Candice Hansen-Koharcheck, a senior scientist at the Planetary Science Institute in Tucson, said she had pushed for a new spacecraft to head to Neptune to explore these mysteries. Three of the four giant planets — Jupiter, Saturn and Neptune — line up over the next few years. That is not quite the “grand tour” of the Voyager spacecraft, but it would provide the gravitational boost for a quicker trip. “You can get to Neptune in 10 years,” Dr.

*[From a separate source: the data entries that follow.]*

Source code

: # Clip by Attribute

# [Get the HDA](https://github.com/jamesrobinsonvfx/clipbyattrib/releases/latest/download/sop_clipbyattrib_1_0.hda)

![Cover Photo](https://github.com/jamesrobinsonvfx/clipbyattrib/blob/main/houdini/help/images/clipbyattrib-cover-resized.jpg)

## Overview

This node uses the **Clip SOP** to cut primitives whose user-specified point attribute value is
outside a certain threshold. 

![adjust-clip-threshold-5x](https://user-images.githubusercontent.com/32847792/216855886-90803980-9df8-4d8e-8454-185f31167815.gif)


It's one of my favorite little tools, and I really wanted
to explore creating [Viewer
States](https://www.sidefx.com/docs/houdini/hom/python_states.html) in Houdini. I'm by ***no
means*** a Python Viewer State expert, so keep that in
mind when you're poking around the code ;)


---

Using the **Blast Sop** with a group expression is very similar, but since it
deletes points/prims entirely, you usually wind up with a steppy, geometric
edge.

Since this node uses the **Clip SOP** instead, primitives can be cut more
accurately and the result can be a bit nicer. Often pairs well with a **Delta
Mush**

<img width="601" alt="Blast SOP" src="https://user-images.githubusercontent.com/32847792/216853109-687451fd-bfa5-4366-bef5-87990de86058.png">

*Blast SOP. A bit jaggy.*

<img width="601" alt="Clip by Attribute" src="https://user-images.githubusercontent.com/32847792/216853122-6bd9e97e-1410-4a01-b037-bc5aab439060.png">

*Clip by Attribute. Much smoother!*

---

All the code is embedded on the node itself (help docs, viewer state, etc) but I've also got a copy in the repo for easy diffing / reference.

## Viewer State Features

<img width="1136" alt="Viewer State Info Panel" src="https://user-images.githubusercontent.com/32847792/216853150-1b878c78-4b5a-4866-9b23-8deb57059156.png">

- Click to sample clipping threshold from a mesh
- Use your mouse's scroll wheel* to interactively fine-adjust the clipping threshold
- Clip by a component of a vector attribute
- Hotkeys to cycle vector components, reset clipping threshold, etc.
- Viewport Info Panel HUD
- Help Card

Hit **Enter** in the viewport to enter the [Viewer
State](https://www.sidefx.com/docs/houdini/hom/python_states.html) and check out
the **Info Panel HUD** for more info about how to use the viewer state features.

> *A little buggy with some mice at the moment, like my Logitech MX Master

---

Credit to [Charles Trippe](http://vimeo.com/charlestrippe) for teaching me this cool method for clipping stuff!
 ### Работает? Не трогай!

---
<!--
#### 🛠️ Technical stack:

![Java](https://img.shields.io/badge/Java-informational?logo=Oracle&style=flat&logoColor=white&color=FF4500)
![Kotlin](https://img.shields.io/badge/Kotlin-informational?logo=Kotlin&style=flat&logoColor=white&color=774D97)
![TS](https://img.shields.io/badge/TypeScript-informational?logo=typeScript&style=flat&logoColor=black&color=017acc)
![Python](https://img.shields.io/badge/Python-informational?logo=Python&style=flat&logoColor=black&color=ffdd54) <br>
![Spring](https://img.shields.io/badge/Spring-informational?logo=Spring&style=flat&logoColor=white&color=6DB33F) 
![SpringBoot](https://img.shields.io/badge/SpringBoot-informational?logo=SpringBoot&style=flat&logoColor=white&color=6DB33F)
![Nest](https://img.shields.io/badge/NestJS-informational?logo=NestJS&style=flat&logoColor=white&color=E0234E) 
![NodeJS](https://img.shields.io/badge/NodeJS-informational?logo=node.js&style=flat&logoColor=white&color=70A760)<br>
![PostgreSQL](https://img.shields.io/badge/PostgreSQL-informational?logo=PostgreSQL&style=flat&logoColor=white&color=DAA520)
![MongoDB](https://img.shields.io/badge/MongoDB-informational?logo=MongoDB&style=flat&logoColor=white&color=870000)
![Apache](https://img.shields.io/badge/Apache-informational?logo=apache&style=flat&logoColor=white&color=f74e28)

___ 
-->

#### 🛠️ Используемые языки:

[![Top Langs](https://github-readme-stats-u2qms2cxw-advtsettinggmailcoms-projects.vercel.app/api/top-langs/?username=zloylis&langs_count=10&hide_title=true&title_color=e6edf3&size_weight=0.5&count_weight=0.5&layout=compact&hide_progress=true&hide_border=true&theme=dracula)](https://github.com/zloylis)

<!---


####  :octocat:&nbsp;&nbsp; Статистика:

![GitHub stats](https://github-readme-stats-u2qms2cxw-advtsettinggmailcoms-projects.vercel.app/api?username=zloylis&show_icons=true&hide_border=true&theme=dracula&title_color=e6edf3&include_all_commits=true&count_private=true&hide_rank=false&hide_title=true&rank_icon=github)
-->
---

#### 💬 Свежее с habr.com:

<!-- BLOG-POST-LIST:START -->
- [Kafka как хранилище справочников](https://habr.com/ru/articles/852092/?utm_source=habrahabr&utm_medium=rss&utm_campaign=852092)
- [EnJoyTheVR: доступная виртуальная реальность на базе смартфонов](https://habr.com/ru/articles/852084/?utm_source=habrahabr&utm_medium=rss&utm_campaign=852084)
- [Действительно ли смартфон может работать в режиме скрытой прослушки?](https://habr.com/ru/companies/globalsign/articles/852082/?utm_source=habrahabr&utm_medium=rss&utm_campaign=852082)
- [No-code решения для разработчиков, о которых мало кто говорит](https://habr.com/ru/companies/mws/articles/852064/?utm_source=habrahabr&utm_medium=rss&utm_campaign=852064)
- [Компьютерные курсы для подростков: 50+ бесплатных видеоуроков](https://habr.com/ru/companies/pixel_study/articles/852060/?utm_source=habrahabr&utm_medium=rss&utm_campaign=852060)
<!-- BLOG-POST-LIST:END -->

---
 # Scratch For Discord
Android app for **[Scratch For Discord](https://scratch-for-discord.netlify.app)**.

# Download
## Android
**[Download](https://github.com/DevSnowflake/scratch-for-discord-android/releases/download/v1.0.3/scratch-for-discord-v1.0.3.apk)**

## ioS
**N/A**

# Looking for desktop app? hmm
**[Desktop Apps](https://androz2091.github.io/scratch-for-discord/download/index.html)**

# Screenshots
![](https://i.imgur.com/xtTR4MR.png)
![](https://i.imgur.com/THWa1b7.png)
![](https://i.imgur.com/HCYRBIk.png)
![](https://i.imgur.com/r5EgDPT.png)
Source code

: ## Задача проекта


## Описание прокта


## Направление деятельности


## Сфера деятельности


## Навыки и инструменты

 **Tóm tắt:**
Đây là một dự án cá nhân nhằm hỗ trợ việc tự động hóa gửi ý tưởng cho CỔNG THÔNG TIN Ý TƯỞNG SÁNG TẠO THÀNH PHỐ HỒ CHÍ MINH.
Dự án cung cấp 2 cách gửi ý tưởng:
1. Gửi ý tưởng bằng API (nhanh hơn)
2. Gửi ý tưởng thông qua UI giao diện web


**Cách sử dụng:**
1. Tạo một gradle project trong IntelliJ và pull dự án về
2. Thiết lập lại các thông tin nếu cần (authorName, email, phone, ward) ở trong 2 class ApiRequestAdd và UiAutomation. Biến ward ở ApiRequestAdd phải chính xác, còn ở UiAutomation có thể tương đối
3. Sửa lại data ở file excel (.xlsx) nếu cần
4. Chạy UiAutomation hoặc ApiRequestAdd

Hansen-Koharcheck said, and the mission could fit under a billion dollars.
But NASA did not have enough plutonium to provide a power source for an outer solar system mission, and now it is almost certainly too late to start one before the window closes in 2020. So anything that planetary scientists learn about Neptune will come from Hubble and its successor, the James Webb Space Telescope.
“We’re not going to get a close-up look at it for a very long time,” said Carolyn C. Porco, who was a member of the Voyager imaging team. “And there’s so much to learn there.”
Voyager 2 is indeed still operating, 9.75 billion miles away. Its twin, Voyager 1, entered interstellar space in August 2012, but Voyager 2 remains in the region known as the heliosheath, still dominated by the sun’s magnetic field and outward-flowing particles.
“Several more years is a reasonable estimate,” said Edward C. Stone, the project scientist for the Voyagers both then and now.
Even though it will be second out of the solar system, scientists are anxious for the data from one of Voyager 2’s instruments, which measures solar wind particles. The equivalent instrument on Voyager 1 died in 1980.